[[ PROVIDED DATA open ]]

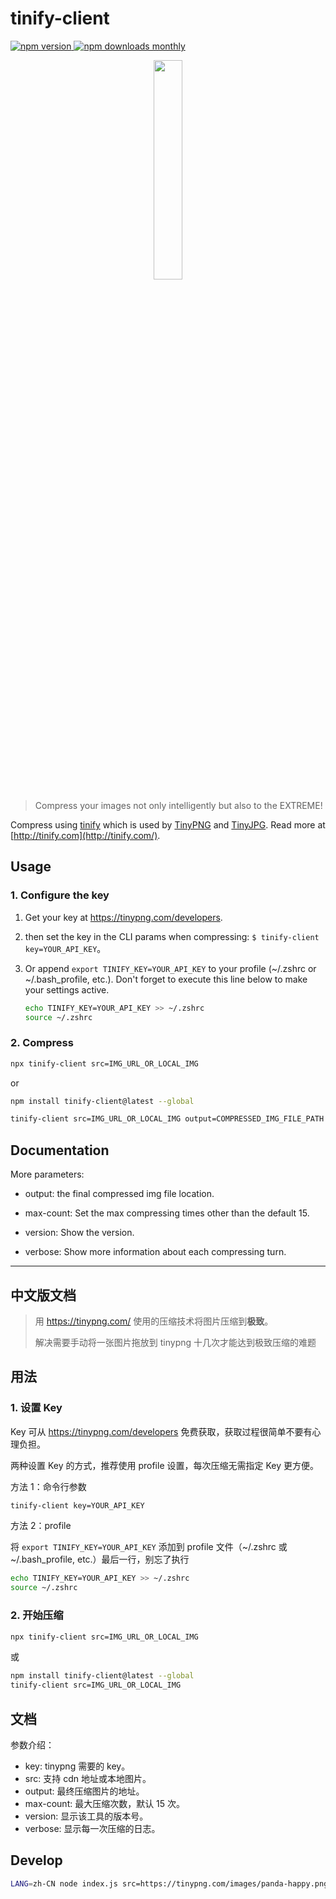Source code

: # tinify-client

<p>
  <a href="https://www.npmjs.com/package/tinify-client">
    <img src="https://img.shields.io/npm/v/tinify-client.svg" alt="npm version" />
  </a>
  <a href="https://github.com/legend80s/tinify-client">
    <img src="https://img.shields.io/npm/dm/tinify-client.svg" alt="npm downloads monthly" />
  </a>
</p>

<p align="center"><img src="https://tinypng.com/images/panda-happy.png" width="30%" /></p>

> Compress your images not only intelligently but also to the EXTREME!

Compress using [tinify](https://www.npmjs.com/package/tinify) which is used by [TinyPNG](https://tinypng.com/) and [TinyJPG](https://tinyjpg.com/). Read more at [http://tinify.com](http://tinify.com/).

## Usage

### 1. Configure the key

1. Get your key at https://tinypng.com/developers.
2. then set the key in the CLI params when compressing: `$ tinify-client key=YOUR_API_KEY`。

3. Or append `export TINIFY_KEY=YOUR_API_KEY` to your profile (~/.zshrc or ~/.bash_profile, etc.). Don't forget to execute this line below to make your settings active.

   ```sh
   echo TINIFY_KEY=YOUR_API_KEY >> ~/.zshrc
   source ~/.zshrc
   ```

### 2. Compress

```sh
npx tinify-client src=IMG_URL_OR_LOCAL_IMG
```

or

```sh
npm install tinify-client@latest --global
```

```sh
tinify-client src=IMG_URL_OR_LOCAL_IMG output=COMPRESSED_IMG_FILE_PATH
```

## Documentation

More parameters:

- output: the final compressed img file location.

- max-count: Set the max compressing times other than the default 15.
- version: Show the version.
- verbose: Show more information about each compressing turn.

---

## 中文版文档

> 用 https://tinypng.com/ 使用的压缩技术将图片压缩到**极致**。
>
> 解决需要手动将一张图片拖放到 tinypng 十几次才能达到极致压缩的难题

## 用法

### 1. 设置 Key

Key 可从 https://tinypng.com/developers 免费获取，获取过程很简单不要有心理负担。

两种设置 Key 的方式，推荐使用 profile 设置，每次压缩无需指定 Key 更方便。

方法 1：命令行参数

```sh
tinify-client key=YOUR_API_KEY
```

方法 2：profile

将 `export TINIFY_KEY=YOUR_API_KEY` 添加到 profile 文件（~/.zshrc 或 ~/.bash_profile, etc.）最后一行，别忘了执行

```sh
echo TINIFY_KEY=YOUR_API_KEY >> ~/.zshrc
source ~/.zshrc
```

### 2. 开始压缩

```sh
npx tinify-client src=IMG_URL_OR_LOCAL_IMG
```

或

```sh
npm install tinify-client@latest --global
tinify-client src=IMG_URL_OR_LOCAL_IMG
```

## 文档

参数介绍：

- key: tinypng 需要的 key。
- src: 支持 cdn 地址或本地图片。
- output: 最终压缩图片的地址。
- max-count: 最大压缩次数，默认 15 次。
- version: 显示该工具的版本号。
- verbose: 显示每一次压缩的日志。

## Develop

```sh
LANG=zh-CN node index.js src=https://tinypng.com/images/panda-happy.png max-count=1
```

[[ PROVIDED DATA closed ]]
[[ PROVIDED DATA open ]]

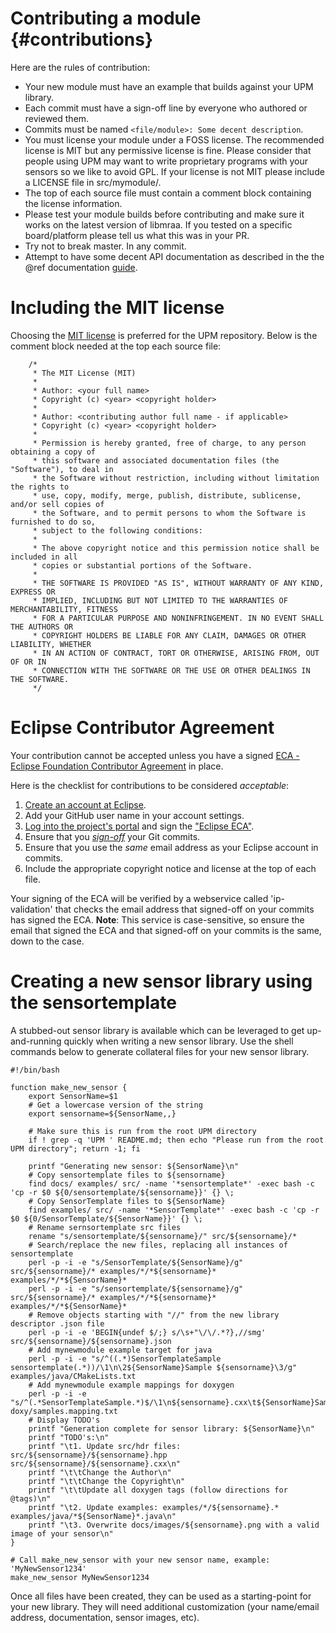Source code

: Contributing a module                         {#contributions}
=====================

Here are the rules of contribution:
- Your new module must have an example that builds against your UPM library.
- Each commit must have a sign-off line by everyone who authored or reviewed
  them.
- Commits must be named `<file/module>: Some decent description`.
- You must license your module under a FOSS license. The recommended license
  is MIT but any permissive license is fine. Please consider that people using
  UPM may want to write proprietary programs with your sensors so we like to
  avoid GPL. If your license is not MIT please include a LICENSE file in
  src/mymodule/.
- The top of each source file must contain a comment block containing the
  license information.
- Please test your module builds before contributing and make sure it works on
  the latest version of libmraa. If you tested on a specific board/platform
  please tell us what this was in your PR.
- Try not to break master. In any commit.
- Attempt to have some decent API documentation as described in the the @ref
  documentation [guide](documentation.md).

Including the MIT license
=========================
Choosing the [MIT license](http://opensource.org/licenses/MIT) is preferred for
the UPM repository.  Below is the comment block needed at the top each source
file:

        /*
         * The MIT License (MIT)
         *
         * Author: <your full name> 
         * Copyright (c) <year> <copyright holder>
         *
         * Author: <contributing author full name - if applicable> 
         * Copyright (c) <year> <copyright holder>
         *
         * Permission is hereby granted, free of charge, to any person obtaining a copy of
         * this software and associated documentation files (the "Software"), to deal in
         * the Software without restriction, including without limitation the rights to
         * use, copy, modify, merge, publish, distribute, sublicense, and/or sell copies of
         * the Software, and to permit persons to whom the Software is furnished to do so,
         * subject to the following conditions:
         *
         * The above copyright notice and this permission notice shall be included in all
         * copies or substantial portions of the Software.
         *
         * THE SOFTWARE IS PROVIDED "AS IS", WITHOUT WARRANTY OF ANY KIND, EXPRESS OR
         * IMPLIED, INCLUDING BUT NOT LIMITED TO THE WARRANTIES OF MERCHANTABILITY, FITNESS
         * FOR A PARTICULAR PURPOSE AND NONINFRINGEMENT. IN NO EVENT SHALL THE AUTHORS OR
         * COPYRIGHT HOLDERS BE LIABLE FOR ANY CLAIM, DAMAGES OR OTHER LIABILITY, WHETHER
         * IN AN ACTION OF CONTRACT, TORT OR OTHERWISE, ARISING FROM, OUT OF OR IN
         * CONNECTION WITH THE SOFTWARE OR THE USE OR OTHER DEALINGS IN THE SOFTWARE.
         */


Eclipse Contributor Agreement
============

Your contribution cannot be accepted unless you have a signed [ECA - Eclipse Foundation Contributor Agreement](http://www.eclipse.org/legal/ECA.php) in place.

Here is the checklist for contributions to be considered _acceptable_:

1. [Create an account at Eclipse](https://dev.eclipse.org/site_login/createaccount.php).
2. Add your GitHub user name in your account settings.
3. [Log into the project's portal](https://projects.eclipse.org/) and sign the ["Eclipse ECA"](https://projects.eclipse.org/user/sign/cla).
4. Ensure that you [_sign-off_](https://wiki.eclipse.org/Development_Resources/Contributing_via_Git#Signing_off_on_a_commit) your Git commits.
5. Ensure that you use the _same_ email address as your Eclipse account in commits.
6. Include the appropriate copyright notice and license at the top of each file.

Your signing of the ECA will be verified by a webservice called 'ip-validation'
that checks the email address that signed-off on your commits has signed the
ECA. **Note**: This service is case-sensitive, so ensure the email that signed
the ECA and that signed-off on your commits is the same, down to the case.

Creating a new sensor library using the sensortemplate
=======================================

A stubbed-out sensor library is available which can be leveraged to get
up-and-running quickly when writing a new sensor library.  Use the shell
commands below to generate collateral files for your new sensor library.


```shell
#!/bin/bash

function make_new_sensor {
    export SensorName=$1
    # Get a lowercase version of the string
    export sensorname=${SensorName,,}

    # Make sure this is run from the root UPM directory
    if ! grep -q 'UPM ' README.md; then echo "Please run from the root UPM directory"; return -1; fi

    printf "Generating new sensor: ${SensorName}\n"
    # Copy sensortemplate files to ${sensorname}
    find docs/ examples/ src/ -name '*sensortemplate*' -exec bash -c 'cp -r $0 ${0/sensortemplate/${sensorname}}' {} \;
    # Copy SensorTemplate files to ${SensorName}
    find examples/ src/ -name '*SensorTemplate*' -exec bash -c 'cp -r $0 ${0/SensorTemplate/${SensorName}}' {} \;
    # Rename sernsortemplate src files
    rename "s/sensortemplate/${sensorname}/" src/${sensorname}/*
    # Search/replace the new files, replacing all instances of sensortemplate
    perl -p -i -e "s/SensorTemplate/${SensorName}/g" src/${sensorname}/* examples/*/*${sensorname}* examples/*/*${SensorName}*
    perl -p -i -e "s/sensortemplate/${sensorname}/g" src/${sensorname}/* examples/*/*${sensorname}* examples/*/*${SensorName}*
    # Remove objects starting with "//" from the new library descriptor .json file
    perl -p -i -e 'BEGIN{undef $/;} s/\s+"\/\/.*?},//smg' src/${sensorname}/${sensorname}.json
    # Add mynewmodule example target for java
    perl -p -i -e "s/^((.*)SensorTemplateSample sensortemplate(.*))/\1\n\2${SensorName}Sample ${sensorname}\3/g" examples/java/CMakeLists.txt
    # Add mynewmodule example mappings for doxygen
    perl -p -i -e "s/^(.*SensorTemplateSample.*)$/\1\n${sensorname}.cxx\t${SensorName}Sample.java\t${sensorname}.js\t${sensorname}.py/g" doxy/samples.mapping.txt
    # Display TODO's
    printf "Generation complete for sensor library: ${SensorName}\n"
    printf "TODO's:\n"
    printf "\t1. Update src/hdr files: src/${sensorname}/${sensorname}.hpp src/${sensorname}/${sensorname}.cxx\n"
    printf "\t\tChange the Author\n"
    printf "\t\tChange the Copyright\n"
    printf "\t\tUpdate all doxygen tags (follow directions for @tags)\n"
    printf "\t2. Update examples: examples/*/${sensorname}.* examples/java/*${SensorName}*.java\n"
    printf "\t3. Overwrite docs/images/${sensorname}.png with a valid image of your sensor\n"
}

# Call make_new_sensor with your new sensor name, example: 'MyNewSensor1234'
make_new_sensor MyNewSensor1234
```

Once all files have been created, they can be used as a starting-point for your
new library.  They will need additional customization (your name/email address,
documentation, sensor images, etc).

[[ PROVIDED DATA closed ]]

WHAT YOU SHOULD DO:
Pick out every line above that contains the word "information" and copy it.

WORKED SOLUTION:
- verbose: Show more information about each compressing turn.
  license information.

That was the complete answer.